Frasi inequivocabili, per superare quelle contrapposizioni che vediamo all’opera in questi anni, nel gioco tremendo di distribuire la «colpa» dei conflitti a questo o a quello. In realtà la «fine dei princìpi di tutte le guerre» è un appello etico e politico allo stesso tempo. Etico perché ogni conflitto è ingiusto in quanto colpisce la vita civile nelle sue articolazioni (scuole, ospedali, abitazioni, luoghi di riunione ed incontro). Politico perché ogni conflitto nasce dal fallimento della via della mediazione e dell’accordo – le «risposte condivise» del discorso del Presidente della Repubblica.
***
E l’1 gennaio 2026 è la Giornata Mondiale della Pace che non per caso ha per titolo «La pace sia con tutti voi. Verso una pace disarmata e disarmante». Cosa dice la convergenza tra il Papa da un lato e il Presidente della Repubblica? Al di là del cattolicesimo in politica del secondo, non possiamo annacquare la richiesta di riflessione che viene dai Due.

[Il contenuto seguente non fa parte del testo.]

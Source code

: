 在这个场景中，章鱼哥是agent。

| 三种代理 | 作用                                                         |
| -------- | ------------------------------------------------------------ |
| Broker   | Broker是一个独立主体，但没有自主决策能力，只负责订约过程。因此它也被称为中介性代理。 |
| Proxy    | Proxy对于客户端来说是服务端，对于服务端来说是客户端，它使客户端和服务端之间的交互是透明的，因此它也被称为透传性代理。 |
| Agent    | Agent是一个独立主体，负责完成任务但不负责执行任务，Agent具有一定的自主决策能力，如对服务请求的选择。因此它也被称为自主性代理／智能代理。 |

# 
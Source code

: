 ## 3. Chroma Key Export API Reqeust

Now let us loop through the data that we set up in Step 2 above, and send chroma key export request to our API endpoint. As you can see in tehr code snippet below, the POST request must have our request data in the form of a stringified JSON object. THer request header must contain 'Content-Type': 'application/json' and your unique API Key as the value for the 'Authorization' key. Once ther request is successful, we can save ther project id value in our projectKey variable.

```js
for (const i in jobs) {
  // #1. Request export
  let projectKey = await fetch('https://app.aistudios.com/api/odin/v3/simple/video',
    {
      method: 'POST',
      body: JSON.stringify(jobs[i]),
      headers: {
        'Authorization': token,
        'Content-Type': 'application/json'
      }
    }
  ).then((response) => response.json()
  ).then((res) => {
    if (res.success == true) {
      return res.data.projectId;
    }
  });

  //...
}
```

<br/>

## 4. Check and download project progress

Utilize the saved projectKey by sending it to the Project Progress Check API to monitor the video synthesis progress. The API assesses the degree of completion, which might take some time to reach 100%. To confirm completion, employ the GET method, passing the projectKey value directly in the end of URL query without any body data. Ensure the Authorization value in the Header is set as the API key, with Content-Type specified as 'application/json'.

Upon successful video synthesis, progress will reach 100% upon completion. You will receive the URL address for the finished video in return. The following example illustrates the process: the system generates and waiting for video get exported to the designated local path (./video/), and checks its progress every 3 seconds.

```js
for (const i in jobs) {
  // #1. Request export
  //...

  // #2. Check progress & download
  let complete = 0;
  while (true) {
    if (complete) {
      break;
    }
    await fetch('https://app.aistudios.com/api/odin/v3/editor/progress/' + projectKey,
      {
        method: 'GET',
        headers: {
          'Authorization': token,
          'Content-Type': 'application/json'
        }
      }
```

La riflessione si sostanzia nel cercare di compiere un passo avanti teorico e pratico. Dal punto di vista teorico dobbiamo riconoscere che le armi di cui oggi si dispone, rendono i conflitti eticamente insostenibili. I costi umani si scaricano sui civili; i costi materiali compromettono l’ambiente umano e l’intero ecosistema. Nel medio-lungo periodo, i conflitti hanno conseguenze troppo pesanti sulla convivenza civile delle popolazioni coinvolte.
Ricordo quello che diceva tre mesi fa mons. Vincenzo Paglia a Settimananews (qui): «La “guerra giusta” non esiste. Anzi le dirò: non è mai esistita. Ogni conflitto ha cause lontane e quando esplode vediamo la sintesi delle diverse cause sedimentate durante gli anni. È davvero difficile distinguere ‘nettamente’ tra un aggressore e un aggredito, sono due parti di una medesima medaglia. In ogni caso, la tecnologia bellica sta rendendo moralmente inaccettabile qualsiasi conflitto.
Aveva ragione don Luigi Sturzo nell’esortare a mettere fuori legge la guerra come tale! Va ridato spazio al multilateralismo, alle soluzioni negoziate, ad una politica sapiente che abbia a cuore il bene comune, non il bene particolare di qualcuno a scapito di qualcun altro. I politici fanno fatica e una cultura ‘sovranista’ fa prevalere sempre l’ ‘io’ (etnico o staturale) al ‘noi’ della società umana.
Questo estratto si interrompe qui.